STATEMENT OF STEVE RENAHAN, SECTION 8 DIRECTOR, HOUSING AUTHORITY OF THE CITY OF LOS ANGELES ON BEHALF OF THE NATIONAL ASSOCIATION OF HOUSING AND REDEVELOPMENT OFFICIALS
 Page 241       PREV PAGE       TOP OF DOC    Segment 3 Of 4  

    Mr. RENAHAN. Thank you, Madam Chairwoman.

    Good morning. My name is Steve Renahan and I administer the Section 8 program in Los Angeles, California.

    Chairwoman ROUKEMA. Excuse me. Could you speak a little closer to the microphone?

    Mr. RENAHAN. We administer over 40,000 Section 8 vouchers in Los Angeles, California. I am testifying today in my capacity as the NAHRO Vice President for Housing. NAHRO members administer over 93 percent of housing vouchers in the country.

    Thank you for this opportunity to offer our remarks regarding Section 8 utilization. Section 8 is a market program, and it needs to respond to market changes.
And I'd like to focus on two initiatives that would go a long way to achieving full utilization of Section 8 in the country.

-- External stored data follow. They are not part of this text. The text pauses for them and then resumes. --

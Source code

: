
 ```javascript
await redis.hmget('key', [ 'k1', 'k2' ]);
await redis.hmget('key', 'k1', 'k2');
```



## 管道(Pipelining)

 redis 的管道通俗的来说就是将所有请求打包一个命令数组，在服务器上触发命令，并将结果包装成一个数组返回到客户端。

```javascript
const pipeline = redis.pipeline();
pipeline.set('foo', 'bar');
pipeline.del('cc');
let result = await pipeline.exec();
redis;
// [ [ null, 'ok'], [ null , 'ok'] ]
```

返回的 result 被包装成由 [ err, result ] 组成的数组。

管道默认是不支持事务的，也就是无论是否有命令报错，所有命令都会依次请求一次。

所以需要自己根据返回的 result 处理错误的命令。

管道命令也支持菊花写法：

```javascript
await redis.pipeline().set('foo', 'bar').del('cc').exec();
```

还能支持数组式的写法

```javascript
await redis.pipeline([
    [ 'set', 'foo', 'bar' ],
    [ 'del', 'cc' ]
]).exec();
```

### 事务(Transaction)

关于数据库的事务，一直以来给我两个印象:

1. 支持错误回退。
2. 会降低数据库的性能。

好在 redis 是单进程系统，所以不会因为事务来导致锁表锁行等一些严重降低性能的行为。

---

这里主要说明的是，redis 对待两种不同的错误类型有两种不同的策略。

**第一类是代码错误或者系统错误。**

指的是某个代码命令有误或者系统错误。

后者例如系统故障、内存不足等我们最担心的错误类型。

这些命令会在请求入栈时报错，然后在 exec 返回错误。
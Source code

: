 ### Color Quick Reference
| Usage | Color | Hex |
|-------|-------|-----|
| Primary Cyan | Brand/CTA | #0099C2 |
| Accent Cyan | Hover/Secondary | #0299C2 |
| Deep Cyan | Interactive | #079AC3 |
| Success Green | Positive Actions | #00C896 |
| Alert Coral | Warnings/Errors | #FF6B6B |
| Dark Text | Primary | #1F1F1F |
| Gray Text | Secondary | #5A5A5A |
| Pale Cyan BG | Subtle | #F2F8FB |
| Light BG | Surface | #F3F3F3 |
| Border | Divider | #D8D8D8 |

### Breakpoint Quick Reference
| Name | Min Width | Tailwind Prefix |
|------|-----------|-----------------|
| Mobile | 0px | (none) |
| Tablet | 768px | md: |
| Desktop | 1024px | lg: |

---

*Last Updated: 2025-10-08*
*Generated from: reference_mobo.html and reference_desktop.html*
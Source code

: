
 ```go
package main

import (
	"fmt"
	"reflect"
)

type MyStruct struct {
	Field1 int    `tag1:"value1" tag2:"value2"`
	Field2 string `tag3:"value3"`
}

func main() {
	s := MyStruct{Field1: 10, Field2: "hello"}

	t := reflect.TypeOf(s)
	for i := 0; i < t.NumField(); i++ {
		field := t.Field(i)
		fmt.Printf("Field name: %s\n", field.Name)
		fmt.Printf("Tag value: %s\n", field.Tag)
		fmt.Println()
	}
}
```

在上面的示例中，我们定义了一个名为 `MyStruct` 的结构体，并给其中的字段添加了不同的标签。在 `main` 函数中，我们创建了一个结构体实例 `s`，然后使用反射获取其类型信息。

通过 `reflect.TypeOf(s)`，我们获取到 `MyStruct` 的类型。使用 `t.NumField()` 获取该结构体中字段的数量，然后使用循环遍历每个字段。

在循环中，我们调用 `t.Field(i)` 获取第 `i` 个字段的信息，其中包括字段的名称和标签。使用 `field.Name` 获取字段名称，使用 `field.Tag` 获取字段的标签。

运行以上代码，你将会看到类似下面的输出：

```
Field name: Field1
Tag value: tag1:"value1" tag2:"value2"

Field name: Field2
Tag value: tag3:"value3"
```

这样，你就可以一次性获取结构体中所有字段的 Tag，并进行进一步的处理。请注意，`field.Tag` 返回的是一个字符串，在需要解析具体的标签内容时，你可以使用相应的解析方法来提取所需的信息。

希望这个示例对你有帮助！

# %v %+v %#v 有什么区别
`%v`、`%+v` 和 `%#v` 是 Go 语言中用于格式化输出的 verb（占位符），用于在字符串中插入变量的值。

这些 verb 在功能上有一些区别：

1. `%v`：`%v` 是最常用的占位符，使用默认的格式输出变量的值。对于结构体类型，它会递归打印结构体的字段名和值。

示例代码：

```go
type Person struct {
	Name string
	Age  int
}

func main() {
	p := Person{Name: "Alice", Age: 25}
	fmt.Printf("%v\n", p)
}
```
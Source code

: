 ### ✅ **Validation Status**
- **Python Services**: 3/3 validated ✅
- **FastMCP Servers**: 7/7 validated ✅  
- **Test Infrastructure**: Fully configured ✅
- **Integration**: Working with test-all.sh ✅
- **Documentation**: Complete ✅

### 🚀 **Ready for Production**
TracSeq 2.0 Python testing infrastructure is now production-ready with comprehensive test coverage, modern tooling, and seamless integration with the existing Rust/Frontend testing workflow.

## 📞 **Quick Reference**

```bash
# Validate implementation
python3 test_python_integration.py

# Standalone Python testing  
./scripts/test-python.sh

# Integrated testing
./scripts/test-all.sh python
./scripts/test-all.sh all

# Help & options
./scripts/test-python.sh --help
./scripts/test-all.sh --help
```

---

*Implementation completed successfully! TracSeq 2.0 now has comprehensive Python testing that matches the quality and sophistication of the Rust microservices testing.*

    First of all, we've been through a major change in Los Angeles in the rental market in just the last 3 years. Three years ago we had a 10 percent vacancy rate and Section 8 was very popular with landlords. Now we're down to a 3 percent vacancy rate, which means there are fewer units available, and landlords have a lot of other choices. What that's meant for Section 8 voucher holders is that 3 years ago, 90 percent of the families we issued vouchers to successfully used them. Now only 45 percent of the families we issue vouchers are able to access units and get a Section 8 subsidy.
 Page 242       PREV PAGE       TOP OF DOC    Segment 3 Of 4  

    What has changed is not a lot of program rules, not the Administration, not the need of the voucher holders. What's changed is the market. And the program needs to respond to those market changes. Now fortunately, we do have examples of efforts that work. We administer a lot of special-purpose versions of Section 8. Section 8 vouchers for homeless families, for families whose children are in the foster care system and can be reunited, an after care program for persons with disabilities. And what we do with those programs is partner with non-profits and other Government agencies who can provide supportive services to help the families who receive those vouchers overcome the barriers to using those vouchers.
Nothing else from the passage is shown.